:: STUDY MATERIAL ::
+===+

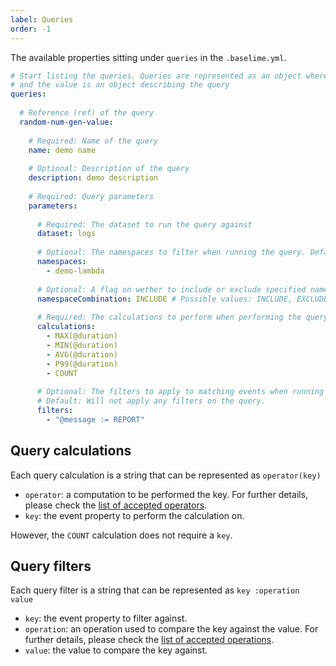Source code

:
 ```yaml
---
label: Queries
order: -1
---
```


The available properties sitting under `queries` in the `.baselime.yml`.

```yaml # :icon-code: .baselime.yml
# Start listing the queries. Queries are represented as an object where the key is the reference (ref) of the query,
# and the value is an object describing the query 
queries:
  
  # Reference (ref) of the query
  random-num-gen-value:
    
    # Required: Name of the query
    name: demo name
    
    # Optional: Description of the query
    description: demo description
    
    # Required: Query parameters
    parameters:
      
      # Required: The dataset to run the query against
      dataset: logs
      
      # Optional: The namespaces to filter when running the query. Default: Will include all available namespaces
      namespaces:
        - demo-lambda
      
      # Optional: A flag on wether to include or exclude specified namespaces. Default: INCLUDE
      namespaceCombination: INCLUDE # Possible values: INCLUDE, EXCLUDE, STARTS_WITH
      
      # Required: The calculations to perform when performing the query, represented as an array of strings.
      calculations:
        - MAX(@duration)
        - MIN(@duration)
        - AVG(@duration)
        - P99(@duration)
        - COUNT
      
      # Optional: The filters to apply to matching events when running the query.
      # Default: Will not apply any filters on the query.
      filters:
        - "@message := REPORT"
```

## Query calculations

Each query calculation is a string that can be represented as `operator(key)`
- `operator`: a computation to be performed the key. For further details, please check the [list of accepted operators](../../advanced/accepted-operations.md).
- `key`: the event property to perform the calculation on.

However, the `COUNT` calculation does not require a `key`.

## Query filters

Each query filter is a string that can be represented as `key :operation value`
- `key`: the event property to filter against.
- `operation`: an operation used to compare the key against the value. For further details, please check the [list of accepted operations](../../advanced/accepted-operations.md).
- `value`: the value to compare the key against.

+===+

:: GOAL OF THE EXERCISE ::
Which lines of the data include the string "accepted"? Copy each of them.

:: ANSWER SECTION ::
- `operator`: a computation to be performed the key. For further details, please check the [list of accepted operators](../../advanced/accepted-operations.md).
- `operation`: an operation used to compare the key against the value. For further details, please check the [list of accepted operations](../../advanced/accepted-operations.md).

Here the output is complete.